SLI / SLO / SLA — know the difference:

  • SLI (Service Level Indicator) — the actual measured metric. E.g., "97.8% of requests completed in < 200ms this week."
  • SLO (Service Level Objective) — your internal target. E.g., "99.9% of requests must complete in < 200ms." This is what your team is held to.
  • SLA (Service Level Agreement) — the contractual commitment to customers, with financial penalties for breach. Always looser than your SLO (you'd go out of business otherwise).

Error budget: 1 − SLO. A 99.9% SLO gives you ~43 min/month to spend on incidents and deploys. When the budget is gone, freeze non-critical changes until the window resets.

Each extra 9 is roughly 10× harder and more expensive. Push back if the requirement seems over-engineered.

Most critical for: Payment processors (Stripe, Visa — 99.999%), AWS infrastructure, healthcare systems, any system where downtime = revenue loss or safety risk.


Consistency

When a write happens, when do all nodes and users see it? This is the core CAP tradeoff in practice.

Ask:

  • Can users see slightly stale data?
  • If two users write at the same time, does it matter which one wins?
Model What It Means When to Use Real Example
Strong (Linearizable) All reads see the latest write immediately across all nodes. Each operation appears to take effect at a single instant in time. Payments, inventory, bank balances PostgreSQL, Zookeeper, Spanner
Read-your-writes You always see your own latest write. Other users may lag briefly. Profile updates, settings Most social apps for own data
Eventual Writes propagate across nodes eventually. Briefly stale OK. Social feeds, like counts, view counts Cassandra, DynamoDB default, DNS
Causal Causally related writes are seen in order by all nodes. Unrelated writes can appear in any order.
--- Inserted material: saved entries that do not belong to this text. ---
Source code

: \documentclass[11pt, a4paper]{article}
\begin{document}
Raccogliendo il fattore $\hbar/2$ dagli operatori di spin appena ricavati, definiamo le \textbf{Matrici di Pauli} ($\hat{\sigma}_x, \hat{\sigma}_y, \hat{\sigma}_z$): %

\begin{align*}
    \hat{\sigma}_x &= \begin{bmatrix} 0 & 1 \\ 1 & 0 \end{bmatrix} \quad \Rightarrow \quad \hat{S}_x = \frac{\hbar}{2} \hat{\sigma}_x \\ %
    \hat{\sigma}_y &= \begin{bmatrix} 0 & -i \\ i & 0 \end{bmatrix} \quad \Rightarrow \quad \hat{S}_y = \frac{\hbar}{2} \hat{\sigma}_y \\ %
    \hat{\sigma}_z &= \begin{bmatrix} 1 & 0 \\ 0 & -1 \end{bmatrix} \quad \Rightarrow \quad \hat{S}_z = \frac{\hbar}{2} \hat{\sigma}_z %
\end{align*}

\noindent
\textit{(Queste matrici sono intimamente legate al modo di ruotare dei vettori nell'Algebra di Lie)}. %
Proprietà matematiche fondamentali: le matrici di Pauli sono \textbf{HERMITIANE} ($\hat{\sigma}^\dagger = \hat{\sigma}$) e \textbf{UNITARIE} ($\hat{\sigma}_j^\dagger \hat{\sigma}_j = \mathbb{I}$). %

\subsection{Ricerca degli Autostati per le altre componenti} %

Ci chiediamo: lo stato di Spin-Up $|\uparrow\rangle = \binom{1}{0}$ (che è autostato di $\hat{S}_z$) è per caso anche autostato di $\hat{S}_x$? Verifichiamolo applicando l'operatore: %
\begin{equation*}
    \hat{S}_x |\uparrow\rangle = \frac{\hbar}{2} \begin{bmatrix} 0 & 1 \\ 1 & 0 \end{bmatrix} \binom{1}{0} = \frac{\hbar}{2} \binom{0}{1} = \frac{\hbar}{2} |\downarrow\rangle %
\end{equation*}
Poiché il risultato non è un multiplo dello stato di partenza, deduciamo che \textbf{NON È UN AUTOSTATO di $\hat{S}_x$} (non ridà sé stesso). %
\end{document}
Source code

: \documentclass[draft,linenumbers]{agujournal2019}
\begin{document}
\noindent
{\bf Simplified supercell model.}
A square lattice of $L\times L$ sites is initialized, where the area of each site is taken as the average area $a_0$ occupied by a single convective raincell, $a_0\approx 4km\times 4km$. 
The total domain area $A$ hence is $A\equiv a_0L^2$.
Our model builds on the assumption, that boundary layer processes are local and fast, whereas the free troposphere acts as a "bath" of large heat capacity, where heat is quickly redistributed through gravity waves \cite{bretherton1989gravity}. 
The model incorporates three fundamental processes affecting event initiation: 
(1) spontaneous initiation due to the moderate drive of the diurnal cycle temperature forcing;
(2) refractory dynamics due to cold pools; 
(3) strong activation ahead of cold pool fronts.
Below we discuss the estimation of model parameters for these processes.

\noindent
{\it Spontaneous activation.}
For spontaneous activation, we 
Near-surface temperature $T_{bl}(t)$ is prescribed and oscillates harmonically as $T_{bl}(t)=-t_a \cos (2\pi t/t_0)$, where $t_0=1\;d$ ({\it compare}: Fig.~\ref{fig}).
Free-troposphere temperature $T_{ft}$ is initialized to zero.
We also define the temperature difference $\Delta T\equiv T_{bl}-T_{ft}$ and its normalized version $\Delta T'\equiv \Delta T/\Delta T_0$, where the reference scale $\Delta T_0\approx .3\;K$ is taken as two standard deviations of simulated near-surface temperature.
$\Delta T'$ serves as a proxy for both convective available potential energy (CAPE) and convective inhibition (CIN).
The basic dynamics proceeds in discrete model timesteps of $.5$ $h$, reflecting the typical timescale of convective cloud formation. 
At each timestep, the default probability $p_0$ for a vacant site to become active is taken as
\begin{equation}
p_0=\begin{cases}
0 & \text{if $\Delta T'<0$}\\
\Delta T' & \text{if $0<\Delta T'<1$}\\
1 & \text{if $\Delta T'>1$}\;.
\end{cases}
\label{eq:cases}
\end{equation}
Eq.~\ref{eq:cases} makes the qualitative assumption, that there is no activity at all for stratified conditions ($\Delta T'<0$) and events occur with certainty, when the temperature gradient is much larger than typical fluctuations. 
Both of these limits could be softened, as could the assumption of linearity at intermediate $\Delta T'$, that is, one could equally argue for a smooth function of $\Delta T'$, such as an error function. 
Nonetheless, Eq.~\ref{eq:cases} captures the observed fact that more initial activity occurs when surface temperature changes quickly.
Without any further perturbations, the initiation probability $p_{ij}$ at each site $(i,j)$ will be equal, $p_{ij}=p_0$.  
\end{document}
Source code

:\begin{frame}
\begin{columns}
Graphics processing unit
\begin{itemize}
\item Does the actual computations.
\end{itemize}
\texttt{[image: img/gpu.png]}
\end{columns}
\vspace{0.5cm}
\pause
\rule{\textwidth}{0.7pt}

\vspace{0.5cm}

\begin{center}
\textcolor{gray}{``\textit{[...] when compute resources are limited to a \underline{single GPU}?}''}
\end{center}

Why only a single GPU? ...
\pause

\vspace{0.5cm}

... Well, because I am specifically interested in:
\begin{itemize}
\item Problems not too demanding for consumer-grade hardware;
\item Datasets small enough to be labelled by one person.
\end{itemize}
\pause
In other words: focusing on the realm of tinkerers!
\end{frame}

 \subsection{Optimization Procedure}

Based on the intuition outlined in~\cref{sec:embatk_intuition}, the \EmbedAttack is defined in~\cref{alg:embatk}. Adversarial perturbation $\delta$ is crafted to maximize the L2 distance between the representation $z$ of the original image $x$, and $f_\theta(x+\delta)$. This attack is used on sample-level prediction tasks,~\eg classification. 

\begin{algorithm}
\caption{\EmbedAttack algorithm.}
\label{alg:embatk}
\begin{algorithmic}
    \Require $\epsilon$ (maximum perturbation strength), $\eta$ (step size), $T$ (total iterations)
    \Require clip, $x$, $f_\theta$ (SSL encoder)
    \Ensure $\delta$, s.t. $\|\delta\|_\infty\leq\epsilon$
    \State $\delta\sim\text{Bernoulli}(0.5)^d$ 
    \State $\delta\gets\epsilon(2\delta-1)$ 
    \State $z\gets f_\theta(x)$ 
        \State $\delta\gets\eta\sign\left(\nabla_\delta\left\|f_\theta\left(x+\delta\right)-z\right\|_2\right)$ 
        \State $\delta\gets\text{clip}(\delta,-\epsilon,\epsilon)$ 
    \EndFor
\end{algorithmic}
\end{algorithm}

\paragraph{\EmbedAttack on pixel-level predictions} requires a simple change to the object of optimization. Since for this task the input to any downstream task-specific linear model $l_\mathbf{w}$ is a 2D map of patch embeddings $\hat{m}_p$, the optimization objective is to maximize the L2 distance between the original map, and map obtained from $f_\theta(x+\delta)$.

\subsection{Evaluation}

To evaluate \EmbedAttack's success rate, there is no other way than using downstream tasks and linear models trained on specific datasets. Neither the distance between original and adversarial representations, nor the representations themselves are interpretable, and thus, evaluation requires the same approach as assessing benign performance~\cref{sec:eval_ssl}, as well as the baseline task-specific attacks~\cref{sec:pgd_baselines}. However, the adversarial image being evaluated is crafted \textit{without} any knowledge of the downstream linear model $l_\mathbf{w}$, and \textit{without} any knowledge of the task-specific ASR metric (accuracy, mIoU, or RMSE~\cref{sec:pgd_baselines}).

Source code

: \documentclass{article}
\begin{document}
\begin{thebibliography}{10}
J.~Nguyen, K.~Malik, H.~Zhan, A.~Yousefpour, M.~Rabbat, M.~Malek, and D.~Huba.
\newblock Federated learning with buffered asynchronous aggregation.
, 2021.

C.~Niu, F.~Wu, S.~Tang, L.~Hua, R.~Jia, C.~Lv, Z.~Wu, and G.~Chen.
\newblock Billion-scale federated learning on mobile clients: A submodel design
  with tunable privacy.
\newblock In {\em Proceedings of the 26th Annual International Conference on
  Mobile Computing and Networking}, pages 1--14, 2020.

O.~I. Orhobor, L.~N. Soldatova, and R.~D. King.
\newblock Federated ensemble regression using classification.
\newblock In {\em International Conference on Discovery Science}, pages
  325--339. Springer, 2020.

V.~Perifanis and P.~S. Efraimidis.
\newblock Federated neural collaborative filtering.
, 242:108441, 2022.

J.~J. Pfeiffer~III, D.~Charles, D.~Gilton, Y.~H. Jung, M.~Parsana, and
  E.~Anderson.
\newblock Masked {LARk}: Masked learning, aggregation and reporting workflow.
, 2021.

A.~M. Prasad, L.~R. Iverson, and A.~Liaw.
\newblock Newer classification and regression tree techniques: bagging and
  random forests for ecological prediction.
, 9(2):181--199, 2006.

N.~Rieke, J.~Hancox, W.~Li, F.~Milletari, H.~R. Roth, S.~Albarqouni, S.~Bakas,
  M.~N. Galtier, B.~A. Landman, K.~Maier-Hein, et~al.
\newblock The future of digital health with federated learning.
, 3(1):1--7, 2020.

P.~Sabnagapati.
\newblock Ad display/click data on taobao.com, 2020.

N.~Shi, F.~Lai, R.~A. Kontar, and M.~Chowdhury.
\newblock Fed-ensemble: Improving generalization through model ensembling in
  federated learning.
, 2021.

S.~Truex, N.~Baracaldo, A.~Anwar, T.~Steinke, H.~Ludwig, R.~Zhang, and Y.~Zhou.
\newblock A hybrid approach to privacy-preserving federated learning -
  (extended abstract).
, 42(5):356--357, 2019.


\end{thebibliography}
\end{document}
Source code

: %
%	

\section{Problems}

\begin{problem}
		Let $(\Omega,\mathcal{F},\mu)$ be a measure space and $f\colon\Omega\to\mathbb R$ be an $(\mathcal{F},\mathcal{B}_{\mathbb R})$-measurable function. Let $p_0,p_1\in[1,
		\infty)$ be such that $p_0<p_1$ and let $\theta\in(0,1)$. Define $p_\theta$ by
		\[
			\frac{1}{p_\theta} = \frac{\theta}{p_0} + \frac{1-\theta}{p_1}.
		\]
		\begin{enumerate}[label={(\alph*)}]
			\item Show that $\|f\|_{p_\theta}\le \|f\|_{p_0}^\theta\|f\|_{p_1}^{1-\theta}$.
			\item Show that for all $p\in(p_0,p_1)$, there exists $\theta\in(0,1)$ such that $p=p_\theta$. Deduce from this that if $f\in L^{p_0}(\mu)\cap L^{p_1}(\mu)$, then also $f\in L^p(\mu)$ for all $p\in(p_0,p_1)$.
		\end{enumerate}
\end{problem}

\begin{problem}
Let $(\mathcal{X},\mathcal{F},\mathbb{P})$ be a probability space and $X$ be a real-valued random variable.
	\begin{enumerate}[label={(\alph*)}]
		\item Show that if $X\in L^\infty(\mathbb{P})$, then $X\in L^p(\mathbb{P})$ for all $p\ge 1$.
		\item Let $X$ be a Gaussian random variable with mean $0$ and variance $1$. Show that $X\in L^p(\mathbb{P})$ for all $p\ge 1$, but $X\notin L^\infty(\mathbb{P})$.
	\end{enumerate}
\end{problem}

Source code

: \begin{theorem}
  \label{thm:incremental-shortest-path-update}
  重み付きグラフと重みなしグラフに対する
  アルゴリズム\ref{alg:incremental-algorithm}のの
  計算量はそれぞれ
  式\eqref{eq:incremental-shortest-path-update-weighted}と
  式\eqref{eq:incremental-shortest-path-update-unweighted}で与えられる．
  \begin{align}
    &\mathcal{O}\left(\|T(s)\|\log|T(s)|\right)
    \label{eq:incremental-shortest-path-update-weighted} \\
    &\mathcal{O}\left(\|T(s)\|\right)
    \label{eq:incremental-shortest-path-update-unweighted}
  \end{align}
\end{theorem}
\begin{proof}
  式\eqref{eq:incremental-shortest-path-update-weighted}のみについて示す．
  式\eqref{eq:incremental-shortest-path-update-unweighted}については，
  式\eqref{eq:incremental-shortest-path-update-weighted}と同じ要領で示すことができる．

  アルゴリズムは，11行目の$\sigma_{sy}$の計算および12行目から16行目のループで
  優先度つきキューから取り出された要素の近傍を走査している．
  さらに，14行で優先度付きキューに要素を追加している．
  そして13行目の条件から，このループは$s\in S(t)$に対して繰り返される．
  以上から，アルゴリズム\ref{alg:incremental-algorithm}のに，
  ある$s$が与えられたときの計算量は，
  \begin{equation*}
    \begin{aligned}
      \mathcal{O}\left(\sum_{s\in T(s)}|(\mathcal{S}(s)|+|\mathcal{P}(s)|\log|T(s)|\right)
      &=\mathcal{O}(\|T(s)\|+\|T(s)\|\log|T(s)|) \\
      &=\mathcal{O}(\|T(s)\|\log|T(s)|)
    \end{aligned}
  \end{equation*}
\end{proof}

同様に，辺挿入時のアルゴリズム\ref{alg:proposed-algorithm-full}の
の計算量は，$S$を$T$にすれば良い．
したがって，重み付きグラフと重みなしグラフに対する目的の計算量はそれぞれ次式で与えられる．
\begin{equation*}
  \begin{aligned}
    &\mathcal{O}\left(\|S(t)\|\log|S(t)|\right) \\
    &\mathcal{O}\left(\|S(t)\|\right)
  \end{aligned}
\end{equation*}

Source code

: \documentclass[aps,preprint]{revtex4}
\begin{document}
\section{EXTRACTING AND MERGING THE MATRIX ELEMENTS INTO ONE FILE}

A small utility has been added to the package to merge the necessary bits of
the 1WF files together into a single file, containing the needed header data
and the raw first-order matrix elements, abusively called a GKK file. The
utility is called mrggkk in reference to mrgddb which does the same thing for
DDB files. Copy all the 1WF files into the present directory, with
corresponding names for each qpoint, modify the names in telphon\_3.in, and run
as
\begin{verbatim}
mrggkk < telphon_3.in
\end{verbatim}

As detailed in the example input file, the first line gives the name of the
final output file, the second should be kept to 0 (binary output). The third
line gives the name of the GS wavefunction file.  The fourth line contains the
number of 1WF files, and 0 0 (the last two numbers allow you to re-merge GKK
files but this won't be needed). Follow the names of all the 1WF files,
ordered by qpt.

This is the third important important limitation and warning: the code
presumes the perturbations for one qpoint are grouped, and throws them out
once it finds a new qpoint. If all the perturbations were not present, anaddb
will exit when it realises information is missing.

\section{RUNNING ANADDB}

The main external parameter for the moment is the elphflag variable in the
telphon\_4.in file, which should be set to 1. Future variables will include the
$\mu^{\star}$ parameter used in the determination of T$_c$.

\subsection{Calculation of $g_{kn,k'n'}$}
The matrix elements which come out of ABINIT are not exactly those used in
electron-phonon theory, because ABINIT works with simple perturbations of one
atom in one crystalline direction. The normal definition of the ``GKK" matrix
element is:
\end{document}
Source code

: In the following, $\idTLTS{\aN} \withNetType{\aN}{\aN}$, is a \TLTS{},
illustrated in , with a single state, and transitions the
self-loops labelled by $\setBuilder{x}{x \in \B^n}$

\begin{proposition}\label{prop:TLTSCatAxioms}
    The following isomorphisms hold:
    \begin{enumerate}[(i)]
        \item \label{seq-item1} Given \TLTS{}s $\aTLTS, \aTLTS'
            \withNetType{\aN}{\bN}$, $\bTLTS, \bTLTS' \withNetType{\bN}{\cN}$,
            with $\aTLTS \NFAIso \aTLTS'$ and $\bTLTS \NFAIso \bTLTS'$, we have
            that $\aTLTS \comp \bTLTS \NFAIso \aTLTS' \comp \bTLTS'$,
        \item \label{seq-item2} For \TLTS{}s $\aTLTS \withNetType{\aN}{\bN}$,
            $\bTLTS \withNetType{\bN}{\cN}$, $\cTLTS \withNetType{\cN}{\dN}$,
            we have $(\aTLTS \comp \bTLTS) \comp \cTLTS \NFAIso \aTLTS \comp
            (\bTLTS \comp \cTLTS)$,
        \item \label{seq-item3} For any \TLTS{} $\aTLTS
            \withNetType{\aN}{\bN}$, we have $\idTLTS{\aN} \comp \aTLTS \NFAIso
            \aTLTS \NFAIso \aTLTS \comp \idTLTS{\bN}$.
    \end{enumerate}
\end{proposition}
Comments/replies, collaborative editing, chat MongoDB sessions, DynamoDB transactions

ACID vs BASE: Relational databases give you ACID (Atomic, Consistent, Isolated, Durable) — all or nothing, always correct. Most NoSQL databases give you BASE (Basically Available, Soft state, Eventually consistent) — always up, eventually right. Choosing a DB is often choosing between these two philosophies.

Idempotency: A write operation is idempotent if calling it multiple times produces the same result as calling it once. Critical when clients retry on network failure — without it, a retried payment charges the user twice.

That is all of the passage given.